(SUPPLIED RECORDS Opens)

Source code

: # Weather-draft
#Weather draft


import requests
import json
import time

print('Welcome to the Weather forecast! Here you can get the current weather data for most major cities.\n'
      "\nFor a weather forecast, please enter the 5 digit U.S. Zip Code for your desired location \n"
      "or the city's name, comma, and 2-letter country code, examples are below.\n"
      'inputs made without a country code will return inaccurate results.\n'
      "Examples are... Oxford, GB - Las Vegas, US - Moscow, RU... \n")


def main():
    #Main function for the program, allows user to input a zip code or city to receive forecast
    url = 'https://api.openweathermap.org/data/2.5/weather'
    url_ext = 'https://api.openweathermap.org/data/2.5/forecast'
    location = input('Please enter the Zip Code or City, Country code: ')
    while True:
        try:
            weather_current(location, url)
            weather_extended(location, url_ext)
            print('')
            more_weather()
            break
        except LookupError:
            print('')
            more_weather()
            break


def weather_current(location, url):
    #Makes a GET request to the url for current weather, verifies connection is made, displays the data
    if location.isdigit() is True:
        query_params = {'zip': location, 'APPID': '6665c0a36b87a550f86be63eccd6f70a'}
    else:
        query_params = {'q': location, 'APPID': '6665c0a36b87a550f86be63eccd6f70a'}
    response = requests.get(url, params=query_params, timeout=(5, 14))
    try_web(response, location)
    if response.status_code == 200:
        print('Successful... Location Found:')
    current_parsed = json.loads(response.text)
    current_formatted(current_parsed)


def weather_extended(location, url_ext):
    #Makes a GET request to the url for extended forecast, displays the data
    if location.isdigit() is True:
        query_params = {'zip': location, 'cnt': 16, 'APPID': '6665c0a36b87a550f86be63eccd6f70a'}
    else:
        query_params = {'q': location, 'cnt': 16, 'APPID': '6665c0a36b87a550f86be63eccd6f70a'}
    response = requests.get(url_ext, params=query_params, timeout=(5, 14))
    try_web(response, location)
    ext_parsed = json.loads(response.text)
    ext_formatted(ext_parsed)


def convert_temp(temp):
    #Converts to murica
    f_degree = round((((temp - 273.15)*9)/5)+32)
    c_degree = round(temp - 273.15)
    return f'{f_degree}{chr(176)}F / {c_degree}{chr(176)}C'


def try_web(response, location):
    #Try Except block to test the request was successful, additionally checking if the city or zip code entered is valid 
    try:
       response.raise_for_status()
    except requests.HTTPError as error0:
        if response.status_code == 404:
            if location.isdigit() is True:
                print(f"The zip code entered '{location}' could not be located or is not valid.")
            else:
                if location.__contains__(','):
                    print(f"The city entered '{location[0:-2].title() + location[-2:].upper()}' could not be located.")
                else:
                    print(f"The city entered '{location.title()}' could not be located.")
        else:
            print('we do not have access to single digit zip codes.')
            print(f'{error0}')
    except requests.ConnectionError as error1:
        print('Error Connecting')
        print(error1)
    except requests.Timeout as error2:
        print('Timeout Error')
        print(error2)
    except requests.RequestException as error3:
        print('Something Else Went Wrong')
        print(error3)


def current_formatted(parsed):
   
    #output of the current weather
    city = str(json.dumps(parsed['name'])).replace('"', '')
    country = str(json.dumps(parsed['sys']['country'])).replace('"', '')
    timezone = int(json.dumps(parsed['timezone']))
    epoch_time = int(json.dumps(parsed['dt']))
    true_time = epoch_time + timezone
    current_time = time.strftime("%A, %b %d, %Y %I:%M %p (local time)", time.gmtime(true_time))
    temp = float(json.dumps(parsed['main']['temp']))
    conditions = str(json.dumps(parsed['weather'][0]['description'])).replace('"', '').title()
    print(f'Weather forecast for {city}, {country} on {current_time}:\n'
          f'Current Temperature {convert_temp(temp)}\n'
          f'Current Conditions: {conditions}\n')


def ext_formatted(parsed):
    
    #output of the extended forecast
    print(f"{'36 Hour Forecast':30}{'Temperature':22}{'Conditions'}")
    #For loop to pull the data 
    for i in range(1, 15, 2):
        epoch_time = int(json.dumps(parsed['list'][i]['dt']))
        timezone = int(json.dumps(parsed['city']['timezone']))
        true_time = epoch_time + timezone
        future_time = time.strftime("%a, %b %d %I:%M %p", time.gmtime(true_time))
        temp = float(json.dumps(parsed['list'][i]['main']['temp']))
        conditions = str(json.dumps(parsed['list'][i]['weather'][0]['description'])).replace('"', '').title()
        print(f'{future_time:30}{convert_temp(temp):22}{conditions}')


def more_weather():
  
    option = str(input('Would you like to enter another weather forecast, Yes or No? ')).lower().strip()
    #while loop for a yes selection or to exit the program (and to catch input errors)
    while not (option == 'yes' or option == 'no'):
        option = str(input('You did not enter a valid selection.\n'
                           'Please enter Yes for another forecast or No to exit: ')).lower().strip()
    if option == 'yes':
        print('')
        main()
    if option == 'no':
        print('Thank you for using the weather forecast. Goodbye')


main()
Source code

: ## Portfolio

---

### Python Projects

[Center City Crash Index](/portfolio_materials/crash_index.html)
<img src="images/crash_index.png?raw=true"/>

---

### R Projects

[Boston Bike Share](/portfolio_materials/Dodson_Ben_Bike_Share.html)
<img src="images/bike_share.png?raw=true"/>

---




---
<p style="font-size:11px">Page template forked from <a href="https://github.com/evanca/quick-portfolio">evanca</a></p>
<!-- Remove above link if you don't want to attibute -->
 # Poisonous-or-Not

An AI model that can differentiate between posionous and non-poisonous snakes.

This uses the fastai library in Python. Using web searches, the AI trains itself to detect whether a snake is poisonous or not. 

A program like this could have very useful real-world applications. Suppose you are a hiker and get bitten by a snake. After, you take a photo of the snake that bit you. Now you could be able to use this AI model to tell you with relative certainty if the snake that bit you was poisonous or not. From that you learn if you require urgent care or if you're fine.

(SUPPLIED RECORDS Closes)

▸ **YOUR TASK**
From the first line down to the last, give the records again exactly.

▸ **SOLUTION TO THE PROBLEM**
Source code

: # Weather-draft
#Weather draft


import requests
import json
import time

print('Welcome to the Weather forecast! Here you can get the current weather data for most major cities.\n'
      "\nFor a weather forecast, please enter the 5 digit U.S. Zip Code for your desired location \n"
      "or the city's name, comma, and 2-letter country code, examples are below.\n"
      'inputs made without a country code will return inaccurate results.\n'
      "Examples are... Oxford, GB - Las Vegas, US - Moscow, RU... \n")


def main():
    #Main function for the program, allows user to input a zip code or city to receive forecast
    url = 'https://api.openweathermap.org/data/2.5/weather'
    url_ext = 'https://api.openweathermap.org/data/2.5/forecast'
    location = input('Please enter the Zip Code or City, Country code: ')
    while True:
        try:
            weather_current(location, url)
            weather_extended(location, url_ext)
            print('')
            more_weather()
            break
        except LookupError:
            print('')
            more_weather()
            break


def weather_current(location, url):
    #Makes a GET request to the url for current weather, verifies connection is made, displays the data
    if location.isdigit() is True:
        query_params = {'zip': location, 'APPID': '6665c0a36b87a550f86be63eccd6f70a'}
    else:
        query_params = {'q': location, 'APPID': '6665c0a36b87a550f86be63eccd6f70a'}
    response = requests.get(url, params=query_params, timeout=(5, 14))
    try_web(response, location)
    if response.status_code == 200:
        print('Successful... Location Found:')
    current_parsed = json.loads(response.text)
    current_formatted(current_parsed)


def weather_extended(location, url_ext):
    #Makes a GET request to the url for extended forecast, displays the data
    if location.isdigit() is True:
        query_params = {'zip': location, 'cnt': 16, 'APPID': '6665c0a36b87a550f86be63eccd6f70a'}
    else:
        query_params = {'q': location, 'cnt': 16, 'APPID': '6665c0a36b87a550f86be63eccd6f70a'}
    response = requests.get(url_ext, params=query_params, timeout=(5, 14))
    try_web(response, location)
    ext_parsed = json.loads(response.text)
    ext_formatted(ext_parsed)


def convert_temp(temp):
    #Converts to murica
    f_degree = round((((temp - 273.15)*9)/5)+32)
    c_degree = round(temp - 273.15)
    return f'{f_degree}{chr(176)}F / {c_degree}{chr(176)}C'


def try_web(response, location):
    #Try Except block to test the request was successful, additionally checking if the city or zip code entered is valid 
    try:
       response.raise_for_status()
    except requests.HTTPError as error0:
        if response.status_code == 404:
            if location.isdigit() is True:
                print(f"The zip code entered '{location}' could not be located or is not valid.")
            else:
                if location.__contains__(','):
                    print(f"The city entered '{location[0:-2].title() + location[-2:].upper()}' could not be located.")
                else:
                    print(f"The city entered '{location.title()}' could not be located.")
        else:
            print('we do not have access to single digit zip codes.')
            print(f'{error0}')
    except requests.ConnectionError as error1:
        print('Error Connecting')
        print(error1)
    except requests.Timeout as error2:
        print('Timeout Error')
        print(error2)
    except requests.RequestException as error3:
        print('Something Else Went Wrong')
        print(error3)


def current_formatted(parsed):
   
    #output of the current weather
    city = str(json.dumps(parsed['name'])).replace('"', '')
    country = str(json.dumps(parsed['sys']['country'])).replace('"', '')
    timezone = int(json.dumps(parsed['timezone']))
    epoch_time = int(json.dumps(parsed['dt']))
    true_time = epoch_time + timezone
    current_time = time.strftime("%A, %b %d, %Y %I:%M %p (local time)", time.gmtime(true_time))
    temp = float(json.dumps(parsed['main']['temp']))
    conditions = str(json.dumps(parsed['weather'][0]['description'])).replace('"', '').title()
    print(f'Weather forecast for {city}, {country} on {current_time}:\n'
          f'Current Temperature {convert_temp(temp)}\n'
          f'Current Conditions: {conditions}\n')


def ext_formatted(parsed):
    
    #output of the extended forecast
    print(f"{'36 Hour Forecast':30}{'Temperature':22}{'Conditions'}")
    #For loop to pull the data 
    for i in range(1, 15, 2):
        epoch_time = int(json.dumps(parsed['list'][i]['dt']))
        timezone = int(json.dumps(parsed['city']['timezone']))
        true_time = epoch_time + timezone
        future_time = time.strftime("%a, %b %d %I:%M %p", time.gmtime(true_time))
        temp = float(json.dumps(parsed['list'][i]['main']['temp']))
        conditions = str(json.dumps(parsed['list'][i]['weather'][0]['description'])).replace('"', '').title()
        print(f'{future_time:30}{convert_temp(temp):22}{conditions}')


def more_weather():
  
    option = str(input('Would you like to enter another weather forecast, Yes or No? ')).lower().strip()
    #while loop for a yes selection or to exit the program (and to catch input errors)
    while not (option == 'yes' or option == 'no'):
        option = str(input('You did not enter a valid selection.\n'
                           'Please enter Yes for another forecast or No to exit: ')).lower().strip()
    if option == 'yes':
        print('')
        main()
    if option == 'no':
        print('Thank you for using the weather forecast. Goodbye')


main()
Source code

: ## Portfolio

---

### Python Projects

[Center City Crash Index](/portfolio_materials/crash_index.html)
<img src="images/crash_index.png?raw=true"/>

---

### R Projects

[Boston Bike Share](/portfolio_materials/Dodson_Ben_Bike_Share.html)
<img src="images/bike_share.png?raw=true"/>

---




---
<p style="font-size:11px">Page template forked from <a href="https://github.com/evanca/quick-portfolio">evanca</a></p>
<!-- Remove above link if you don't want to attibute -->
 # Poisonous-or-Not

An AI model that can differentiate between posionous and non-poisonous snakes.

This uses the fastai library in Python. Using web searches, the AI trains itself to detect whether a snake is poisonous or not. 

A program like this could have very useful real-world applications. Suppose you are a hiker and get bitten by a snake. After, you take a photo of the snake that bit you. Now you could be able to use this AI model to tell you with relative certainty if the snake that bit you was poisonous or not. From that you learn if you require urgent care or if you're fine.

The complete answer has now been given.